NASA’s Mars Curiosity Rover had been doing great job from the time it was placed in space. NASA scientists had received few photographs from the Rover earlier. Now there has been some change going on in the rover’s destiny. NASA’s Mars Curiosity rover is driving towards the southwest after departing a region where for several weeks it investigated a geological contact zone and rocks that are unexpectedly high in silica and hydrogen.

After doing a long research on the rocks with high silica and hydrogen, the rover is being changing its target. In the “Marias Pass” region, Curiosity successfully used its drill to sample a rock target called “Buckskin” and then used the camera on its robotic arm for multiple images to be stitched into a self-portrait at the drilling site. The rover finished activities in Marias Pass on August 12 and headed onward up Mount Sharp.

Mars Curiosity Rover

Curiosity is carrying with it some of the sample powder drilled from Buckskin. The rover’s internal laboratories are analysing the material. The team members of mission’s science are seeking to find why this area bears rocks with higher levels of silica and hydrogen than other areas the rover has traversed. Silica was monitored with Curiosity’s laser-firing Chemistry and Camera instrument which rock is forming chemical with oxygen and silica.

Hydrogen in the ground beneath the rover is monitored by the rover’s Dynamic Albedo of Neutrons (DAN) instrument. It has been detected at low levels everywhere Curiosity has driven and is interpreted as the hydrogen in water molecules or hydroxyl ions bound within or absorbed onto minerals in the rocks and soil. Rover has progressed 433 feet (132 meters), bringing Curiosity’s total odometry since its August 2012 landing to 11.1 kilometres.

“The ground about 1 meter beneath the rover in this area holds three or four times as much water as the ground anywhere else Curiosity has driven during its three years on Mars,” said DAN Principal Investigator Igor Mitrofanov of Space Research Institute, Moscow. DAN first detected the unexpectedly high level of hydrogen using its passive mode. Later the rover went back using DAN in which the instrument shoots neutrons into the ground and detects the surface.
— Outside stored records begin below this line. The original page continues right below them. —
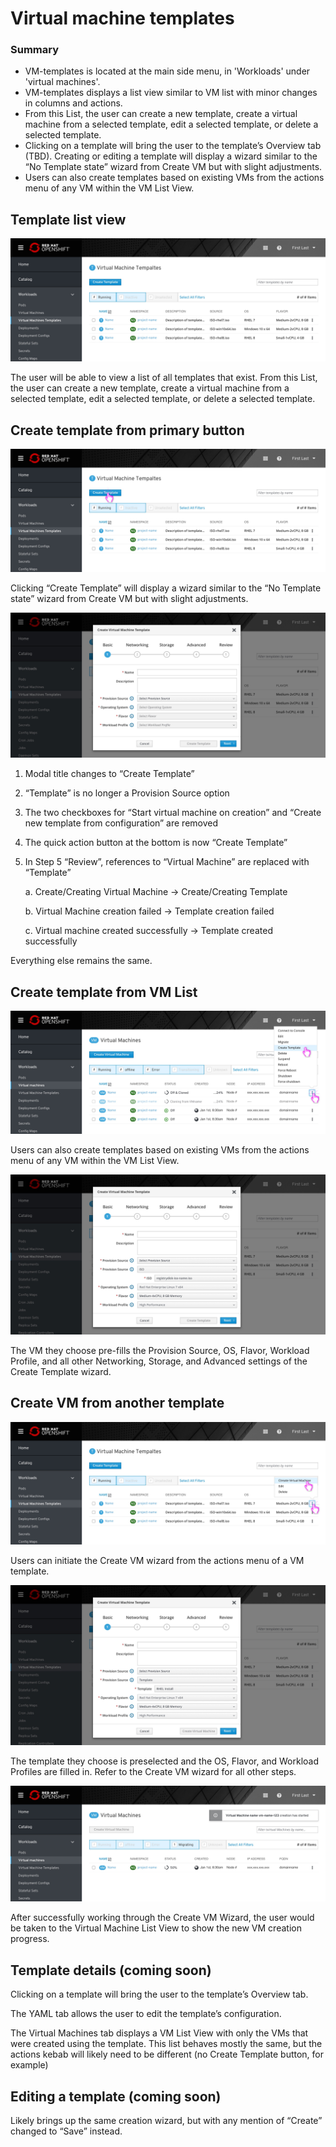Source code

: # Virtual machine templates

### Summary

- VM-templates is located at the main side menu, in 'Workloads' under 'virtual machines'.
- VM-templates displays a list view similar to VM list with minor changes in columns and actions.
- From this List, the user can create a new template, create a virtual machine from a selected template, edit a selected template, or delete a selected template.
- Clicking on a template will bring the user to the template’s Overview tab (TBD).
Creating or editing a template will display a wizard similar to the “No Template state” wizard from Create VM but with slight adjustments.
- Users can also create templates based on existing VMs from the actions menu of any VM within the VM List View.



## Template list view

![Offline Template List View](img/1-0-vm-template-list.jpg)

The user will be able to view a list of all templates that exist. From this List, the user can create a new template, create a virtual machine from a selected template, edit a selected template, or delete a selected template.




## Create template from primary button


![Offline Template List View](img/1-1-0-create-template.jpg)

Clicking “Create Template” will display a wizard similar to the “No Template state” wizard from Create VM but with slight adjustments.

![Offline Template List View](img/1-1-1-create-template-modal.jpg)

1. Modal title changes to “Create Template”
2. “Template” is no longer a Provision Source option
3. The two checkboxes for “Start virtual machine on creation” and “Create new template from configuration” are removed
4. The quick action button at the bottom is now “Create Template”
5. In Step 5 “Review”, references to “Virtual Machine” are replaced with “Template”

    a. Create/Creating Virtual Machine -> Create/Creating Template

    b. Virtual Machine creation failed -> Template creation failed

    c. Virtual machine created successfully -> Template created successfully

Everything else remains the same.


## Create template from VM List


![Offline Template List View](img/1-2-0-create-template-from-vm-list.jpg)

Users can also create templates based on existing VMs from the actions menu of any VM within the VM List View. 

![Offline Template List View](img/1-2-1-create-template-from-vm-list-modal.jpg)

The VM they choose pre-fills the Provision Source, OS, Flavor, Workload Profile, and all other Networking, Storage, and Advanced settings of the Create Template wizard.

## Create VM from another template


![Offline Template List View](img/1-3-0-create-template-from-template-list.jpg)

Users can initiate the Create VM wizard from the actions menu of a VM template.

![Offline Template List View](img/1-3-1-create-template-from-template-list-modal.jpg)

The template they choose is preselected and the OS, Flavor, and Workload Profiles are filled in. Refer to the Create VM wizard for all other steps.



![Offline Template List View](img/1-2-2-create-template-from-vm-list-starting.jpg)

After successfully working through the Create VM Wizard, the user would be taken to the Virtual Machine List View to show the new VM creation progress.

## Template details (coming soon)

Clicking on a template will bring the user to the template’s Overview tab.

The YAML tab allows the user to edit the template’s configuration.

The Virtual Machines tab displays a VM List View with only the VMs that were created using the template. This list behaves mostly the same, but the actions kebab will likely need to be different (no Create Template button, for example)

## Editing a template (coming soon)

Likely brings up the same creation wizard, but with any mention of “Create” changed to “Save” instead.

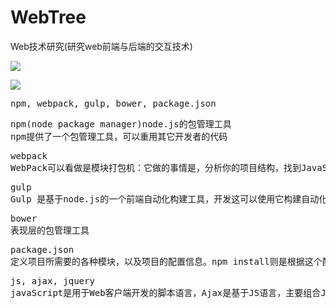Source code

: # WebTree
Web技术研究(研究web前端与后端的交互技术)

![](https://i.imgur.com/B71YZ6U.png)

![](https://i.imgur.com/k9vKge8.png)

<pre>
npm, webpack, gulp, bower, package.json
</pre>

<pre>
npm(node package manager)node.js的包管理工具
npm提供了一个包管理工具，可以重用其它开发者的代码
</pre>

<pre>
webpack
WebPack可以看做是模块打包机：它做的事情是，分析你的项目结构，找到JavaScript模块以及其它的一些浏览器不能直接运行的拓展语言（Scss，TypeScript等），并将其转换和打包为合适的格式供浏览器使用。
</pre>

<pre>
gulp
Gulp 是基于node.js的一个前端自动化构建工具，开发这可以使用它构建自动化工作流程
</pre>

<pre>
bower
表现层的包管理工具
</pre>

<pre>
package.json
定义项目所需要的各种模块，以及项目的配置信息。npm install则是根据这个配置文件，自动下载所需要的模块，也就是配置项目所需的运行和开发环境,文件require依赖时也会从该文件查询
</pre> 

<pre>
js, ajax, jquery
javaScript是用于Web客户端开发的脚本语言，Ajax是基于JS语言，主要组合JS、CSS、XML三种技术的新技术，是用于创建交互式网页应用的网页开发技术。jQuery是JS的框架，基于JS语言，集合Ajax技术开发出来的JS库，封装JS和Ajax的功能，提供函数接口，大大简化了Ajax，JS的操作。 
</pre>
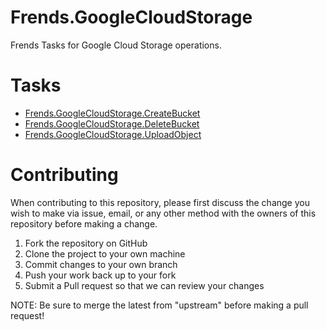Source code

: # Frends.GoogleCloudStorage

Frends Tasks for Google Cloud Storage operations.

# Tasks

- [Frends.GoogleCloudStorage.CreateBucket](Frends.GoogleCloudStorage.CreateBucket/README.md)
- [Frends.GoogleCloudStorage.DeleteBucket](Frends.GoogleCloudStorage.DeleteBucket/README.md)
- [Frends.GoogleCloudStorage.UploadObject](Frends.GoogleCloudStorage.UploadObject/README.md)

# Contributing
When contributing to this repository, please first discuss the change you wish to make via issue, email, or any other method with the owners of this repository before making a change.

1. Fork the repository on GitHub
2. Clone the project to your own machine
3. Commit changes to your own branch
4. Push your work back up to your fork
5. Submit a Pull request so that we can review your changes

NOTE: Be sure to merge the latest from "upstream" before making a pull request!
Mars Curiosity Rover testing soil

The measurements confirmed hydrated material covered by a thin layer of drier material. Curiosity initially noted the area with high silica and hydrogen on May 21 where two types of sedimentary bedrock lie in contact with each other. Such contact zones can hold clues about ancient changes in environment, from conditions that produced the older rock type to conditions that produced the younger one.

“We were pleased to see no repeat of the short circuit during the Buckskin drilling and sample transfer,” said Steven Lee, deputy project manager for Curiosity at NASA’s Jet Propulsion Laboratory, Pasadena, California. “It could come back, but we have made changes in fault protection to continue safely drilling even in the presence of small shorts. We also improved drill percuss circuit telemetry to gain more diagnostic information from any future occurrences.”